#### Task objective
If you see a picture in the data below, omit it and copy the rest exactly.

(Rendered images with source text)
┄┄┄┄┄┄┄┄┄┄
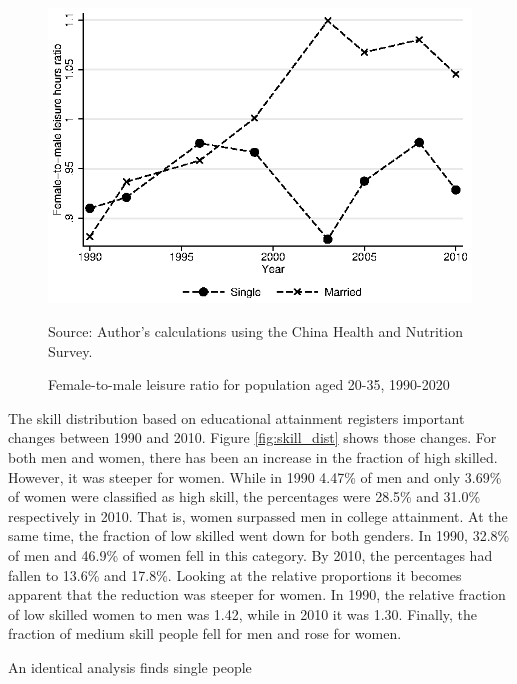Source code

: \documentclass[12pt]{article}
\newcommand{\source}[1]{\caption*{Source: {#1}} }
\begin{document}
\begin{figure}[hp]
	\centering
	\caption{Female-to-male leisure ratio for population aged 20-35, 1990-2020}
	\includegraphics[width=.6\textwidth]{leisure_ratio_all}
	\label{fig:leisure_ratio}
	\source{Author's calculations using the China Health and Nutrition Survey.}
\end{figure}

The skill distribution based on educational attainment registers important changes between 1990 and 2010. Figure \ref{fig:skill_dist} shows those changes. For both men and women, there has been an increase in the fraction of high skilled. However, it was steeper for women. While in 1990 4.47\% of men and only 3.69\% of women were classified as high skill, the percentages were 28.5\% and 31.0\% respectively in 2010. That is, women surpassed men in college attainment. At the same time, the fraction of low skilled went down for both genders. In 1990, 32.8\% of men and 46.9\% of women fell in this category. By 2010, the percentages had fallen to 13.6\% and 17.8\%. Looking at the relative proportions it becomes apparent that the reduction was steeper for women. In 1990, the relative fraction of low skilled women to men was 1.42, while in 2010 it was 1.30. Finally, the fraction of medium skill people fell for men and rose for women. 

An identical analysis finds single people
\end{document}
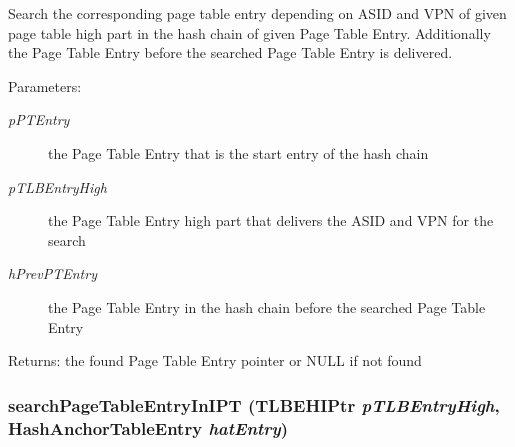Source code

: Search the corresponding page table entry depending on ASID and VPN of given page table high part in the hash chain of given Page Table Entry. Additionally the Page Table Entry before the searched Page Table Entry is delivered. \begin{Desc}
\item[Parameters:]
\begin{description}
\item[{\em pPTEntry}]the Page Table Entry that is the start entry of the hash chain \item[{\em pTLBEntryHigh}]the Page Table Entry high part that delivers the ASID and VPN for the search \item[{\em hPrevPTEntry}]the Page Table Entry in the hash chain before the searched Page Table Entry \end{description}
\end{Desc}
\begin{Desc}
\item[Returns:]the found Page Table Entry pointer or NULL if not found \end{Desc}
\hypertarget{group___v_m_m___i_p_t_g150394a17b25cd9912983172c7b3803a}{
\subsubsection[{searchPageTableEntryInIPT}]{ searchPageTableEntryInIPT ({\bf TLBEHIPtr} {\em pTLBEntryHigh}, \/  {\bf HashAnchorTableEntry} {\em hatEntry})}}
\label{group___v_m_m___i_p_t_g150394a17b25cd9912983172c7b3803a}


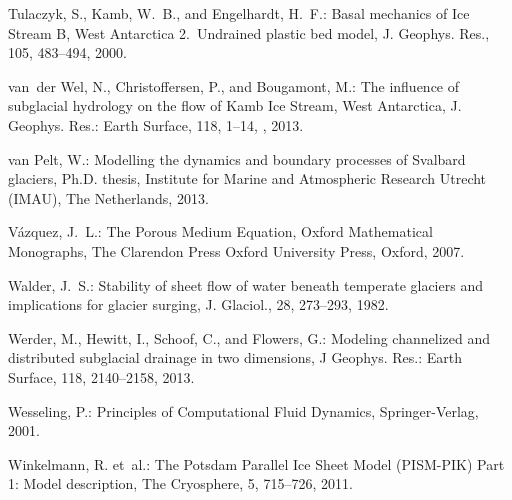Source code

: \documentclass[gmd]{copernicus}   %
\begin{document}
\begin{thebibliography}{}
Tulaczyk, S., Kamb, W.~B., and Engelhardt, H.~F.: Basal mechanics of {I}ce
  {S}tream {B}, {W}est {A}ntarctica 2.~{U}ndrained plastic bed model, J.
  Geophys. Res., 105, 483--494, 2000{}.

van~der Wel, N., Christoffersen, P., and Bougamont, M.: The influence of
  subglacial hydrology on the flow of {K}amb {I}ce {S}tream, {W}est
  {A}ntarctica, J. Geophys. Res.: Earth Surface, 118, 1--14,
  , 2013.

van Pelt, W.: Modelling the dynamics and boundary processes of {S}valbard
  glaciers, Ph.D. thesis, Institute for Marine and Atmospheric Research Utrecht
  (IMAU), The Netherlands, 2013.

V{\'a}zquez, J.~L.: The {P}orous {M}edium {E}quation, Oxford Mathematical
  Monographs, The Clarendon Press Oxford University Press, Oxford, 2007.

Walder, J.~S.: Stability of sheet flow of water beneath temperate glaciers and
  implications for glacier surging, J. Glaciol., 28, 273--293, 1982.

Werder, M., Hewitt, I., Schoof, C., and Flowers, G.: Modeling channelized and
  distributed subglacial drainage in two dimensions, J Geophys. Res.: Earth
  Surface, 118, 2140--2158, 2013.

Wesseling, P.: Principles of {C}omputational {F}luid {D}ynamics,
  Springer-Verlag, 2001.

Winkelmann, R. et~al.: The {P}otsdam {P}arallel {I}ce {S}heet
  {M}odel ({PISM-PIK}) {P}art 1: {M}odel description, The Cryosphere, 5,
  715--726, 2011.
\end{thebibliography}


\appendix
\end{document}
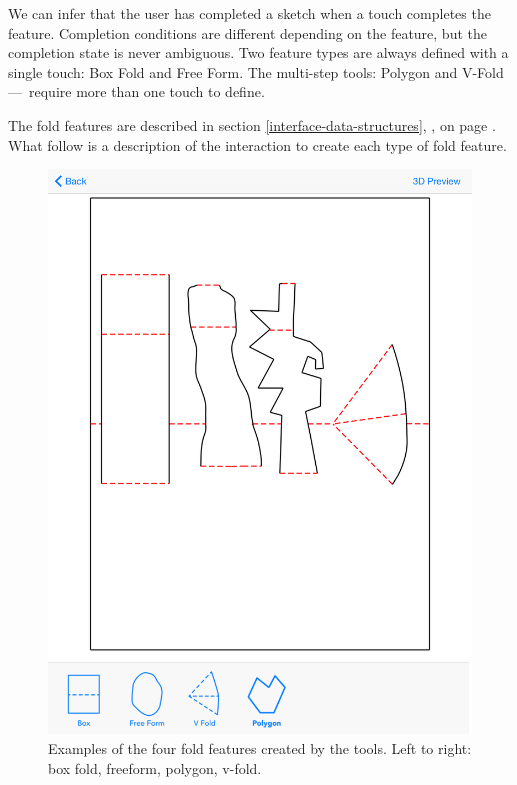 We can infer that the user has completed a sketch when a touch completes
the feature. Completion conditions are different depending on the
feature, but the completion state is never ambiguous. Two feature types
are always defined with a single touch: Box Fold and Free Form. The
multi-step tools: Polygon and V-Fold ---~require more than one touch to
define.

The fold features are described in section
\ref{interface-data-structures}, , on
page \pageref{interface-data-structures}. What follow is a description
of the interaction to create each type of fold feature.

\begin{figure}[htbp]
\centering
\includegraphics{figures/32_UI_Tool_Interactions/foldFeatures.png}
\caption{Examples of the four fold features created by the tools. Left
to right: box fold, freeform, polygon, v-fold.}
\end{figure}


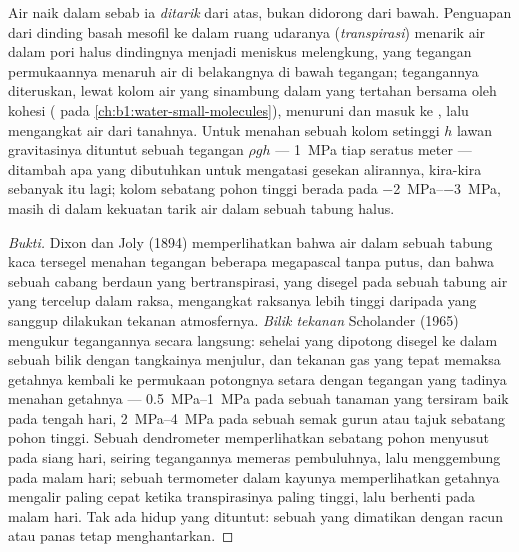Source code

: \begin{theorem}\label{thm:b1:plant-transport:cohesiontension}
Air naik dalam  sebab ia \emph{ditarik} dari atas, bukan
didorong dari bawah. Penguapan dari dinding basah  mesofil 
ke dalam ruang udaranya (\emph{transpirasi}) menarik air dalam pori
halus dindingnya menjadi meniskus melengkung, yang tegangan
permukaannya menaruh air di belakangnya di bawah tegangan; tegangannya
diteruskan, lewat kolom air yang sinambung dalam  yang
tertahan bersama oleh kohesi ( pada
\cref{ch:b1:water-small-molecules}), menuruni  dan masuk ke
, lalu mengangkat air dari tanahnya. Untuk menahan sebuah kolom
setinggi $h$ lawan gravitasinya dituntut sebuah tegangan $\rho g h$ ---
\qty{1}{MPa} tiap seratus meter --- ditambah apa yang dibutuhkan untuk
mengatasi gesekan alirannya, kira-kira sebanyak itu lagi; kolom
sebatang pohon tinggi berada pada \qtyrange{-2}{-3}{MPa}, masih di
dalam kekuatan tarik air dalam sebuah tabung halus.
\end{theorem}
\begin{proof}[Bukti]
Dixon dan Joly (1894) memperlihatkan bahwa air dalam sebuah tabung
kaca tersegel menahan tegangan beberapa megapascal tanpa putus, dan
bahwa sebuah cabang berdaun yang bertranspirasi, yang disegel pada
sebuah tabung air yang tercelup dalam raksa, mengangkat raksanya lebih
tinggi daripada yang sanggup dilakukan tekanan atmosfernya.
\emph{Bilik tekanan} Scholander (1965) mengukur tegangannya secara
langsung: sehelai  yang dipotong disegel ke dalam sebuah bilik
dengan tangkainya menjulur, dan tekanan gas yang tepat memaksa
getahnya kembali ke permukaan potongnya setara dengan tegangan yang
tadinya menahan getahnya --- \qtyrange{0.5}{1}{MPa} pada sebuah
tanaman yang tersiram baik pada tengah hari, \qtyrange{2}{4}{MPa} pada
sebuah semak gurun atau tajuk sebatang pohon tinggi. Sebuah
dendrometer memperlihatkan  sebatang pohon menyusut pada siang
hari, seiring tegangannya memeras pembuluhnya, lalu menggembung pada
malam hari; sebuah termometer dalam kayunya memperlihatkan getahnya
mengalir paling cepat ketika transpirasinya paling tinggi, lalu
berhenti pada malam hari. Tak ada  hidup yang dituntut: sebuah
 yang dimatikan dengan racun atau panas tetap menghantarkan.
\end{proof}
┄┄┄┄┄┄┄┄┄┄
#### Result of this task
Source code

: \documentclass[12pt]{article}
\newcommand{\source}[1]{\caption*{Source: {#1}} }
\begin{document}
\begin{figure}[hp]
	\centering
	\caption{Female-to-male leisure ratio for population aged 20-35, 1990-2020}
	\includegraphics[width=.6\textwidth]{leisure_ratio_all}
	\label{fig:leisure_ratio}
	\source{Author's calculations using the China Health and Nutrition Survey.}
\end{figure}

The skill distribution based on educational attainment registers important changes between 1990 and 2010. Figure \ref{fig:skill_dist} shows those changes. For both men and women, there has been an increase in the fraction of high skilled. However, it was steeper for women. While in 1990 4.47\% of men and only 3.69\% of women were classified as high skill, the percentages were 28.5\% and 31.0\% respectively in 2010. That is, women surpassed men in college attainment. At the same time, the fraction of low skilled went down for both genders. In 1990, 32.8\% of men and 46.9\% of women fell in this category. By 2010, the percentages had fallen to 13.6\% and 17.8\%. Looking at the relative proportions it becomes apparent that the reduction was steeper for women. In 1990, the relative fraction of low skilled women to men was 1.42, while in 2010 it was 1.30. Finally, the fraction of medium skill people fell for men and rose for women. 

An identical analysis finds single people
\end{document}
Source code

: Search the corresponding page table entry depending on ASID and VPN of given page table high part in the hash chain of given Page Table Entry. Additionally the Page Table Entry before the searched Page Table Entry is delivered. \begin{Desc}
\item[Parameters:]
\begin{description}
\item[{\em pPTEntry}]the Page Table Entry that is the start entry of the hash chain \item[{\em pTLBEntryHigh}]the Page Table Entry high part that delivers the ASID and VPN for the search \item[{\em hPrevPTEntry}]the Page Table Entry in the hash chain before the searched Page Table Entry \end{description}
\end{Desc}
\begin{Desc}
\item[Returns:]the found Page Table Entry pointer or NULL if not found \end{Desc}
\hypertarget{group___v_m_m___i_p_t_g150394a17b25cd9912983172c7b3803a}{
\subsubsection[{searchPageTableEntryInIPT}]{ searchPageTableEntryInIPT ({\bf TLBEHIPtr} {\em pTLBEntryHigh}, \/  {\bf HashAnchorTableEntry} {\em hatEntry})}}
\label{group___v_m_m___i_p_t_g150394a17b25cd9912983172c7b3803a}


Source code

: \documentclass[gmd]{copernicus}   %
\begin{document}
\begin{thebibliography}{}
Tulaczyk, S., Kamb, W.~B., and Engelhardt, H.~F.: Basal mechanics of {I}ce
  {S}tream {B}, {W}est {A}ntarctica 2.~{U}ndrained plastic bed model, J.
  Geophys. Res., 105, 483--494, 2000{}.

van~der Wel, N., Christoffersen, P., and Bougamont, M.: The influence of
  subglacial hydrology on the flow of {K}amb {I}ce {S}tream, {W}est
  {A}ntarctica, J. Geophys. Res.: Earth Surface, 118, 1--14,
  , 2013.

van Pelt, W.: Modelling the dynamics and boundary processes of {S}valbard
  glaciers, Ph.D. thesis, Institute for Marine and Atmospheric Research Utrecht
  (IMAU), The Netherlands, 2013.

V{\'a}zquez, J.~L.: The {P}orous {M}edium {E}quation, Oxford Mathematical
  Monographs, The Clarendon Press Oxford University Press, Oxford, 2007.

Walder, J.~S.: Stability of sheet flow of water beneath temperate glaciers and
  implications for glacier surging, J. Glaciol., 28, 273--293, 1982.

Werder, M., Hewitt, I., Schoof, C., and Flowers, G.: Modeling channelized and
  distributed subglacial drainage in two dimensions, J Geophys. Res.: Earth
  Surface, 118, 2140--2158, 2013.

Wesseling, P.: Principles of {C}omputational {F}luid {D}ynamics,
  Springer-Verlag, 2001.

Winkelmann, R. et~al.: The {P}otsdam {P}arallel {I}ce {S}heet
  {M}odel ({PISM-PIK}) {P}art 1: {M}odel description, The Cryosphere, 5,
  715--726, 2011.
\end{thebibliography}


\appendix
\end{document}
 We can infer that the user has completed a sketch when a touch completes
the feature. Completion conditions are different depending on the
feature, but the completion state is never ambiguous. Two feature types
are always defined with a single touch: Box Fold and Free Form. The
multi-step tools: Polygon and V-Fold ---~require more than one touch to
define.

The fold features are described in section
\ref{interface-data-structures}, , on
page \pageref{interface-data-structures}. What follow is a description
of the interaction to create each type of fold feature.

\begin{figure}[htbp]
\centering
\includegraphics{figures/32_UI_Tool_Interactions/foldFeatures.png}
\caption{Examples of the four fold features created by the tools. Left
to right: box fold, freeform, polygon, v-fold.}
\end{figure}


Source code

: \begin{theorem}\label{thm:b1:plant-transport:cohesiontension}
Air naik dalam  sebab ia \emph{ditarik} dari atas, bukan
didorong dari bawah. Penguapan dari dinding basah  mesofil 
ke dalam ruang udaranya (\emph{transpirasi}) menarik air dalam pori
halus dindingnya menjadi meniskus melengkung, yang tegangan
permukaannya menaruh air di belakangnya di bawah tegangan; tegangannya
diteruskan, lewat kolom air yang sinambung dalam  yang
tertahan bersama oleh kohesi ( pada
\cref{ch:b1:water-small-molecules}), menuruni  dan masuk ke
, lalu mengangkat air dari tanahnya. Untuk menahan sebuah kolom
setinggi $h$ lawan gravitasinya dituntut sebuah tegangan $\rho g h$ ---
\qty{1}{MPa} tiap seratus meter --- ditambah apa yang dibutuhkan untuk
mengatasi gesekan alirannya, kira-kira sebanyak itu lagi; kolom
sebatang pohon tinggi berada pada \qtyrange{-2}{-3}{MPa}, masih di
dalam kekuatan tarik air dalam sebuah tabung halus.
\end{theorem}
\begin{proof}[Bukti]
Dixon dan Joly (1894) memperlihatkan bahwa air dalam sebuah tabung
kaca tersegel menahan tegangan beberapa megapascal tanpa putus, dan
bahwa sebuah cabang berdaun yang bertranspirasi, yang disegel pada
sebuah tabung air yang tercelup dalam raksa, mengangkat raksanya lebih
tinggi daripada yang sanggup dilakukan tekanan atmosfernya.
\emph{Bilik tekanan} Scholander (1965) mengukur tegangannya secara
langsung: sehelai  yang dipotong disegel ke dalam sebuah bilik
dengan tangkainya menjulur, dan tekanan gas yang tepat memaksa
getahnya kembali ke permukaan potongnya setara dengan tegangan yang
tadinya menahan getahnya --- \qtyrange{0.5}{1}{MPa} pada sebuah
tanaman yang tersiram baik pada tengah hari, \qtyrange{2}{4}{MPa} pada
sebuah semak gurun atau tajuk sebatang pohon tinggi. Sebuah
dendrometer memperlihatkan  sebatang pohon menyusut pada siang
hari, seiring tegangannya memeras pembuluhnya, lalu menggembung pada
malam hari; sebuah termometer dalam kayunya memperlihatkan getahnya
mengalir paling cepat ketika transpirasinya paling tinggi, lalu
berhenti pada malam hari. Tak ada  hidup yang dituntut: sebuah
 yang dimatikan dengan racun atau panas tetap menghantarkan.
\end{proof}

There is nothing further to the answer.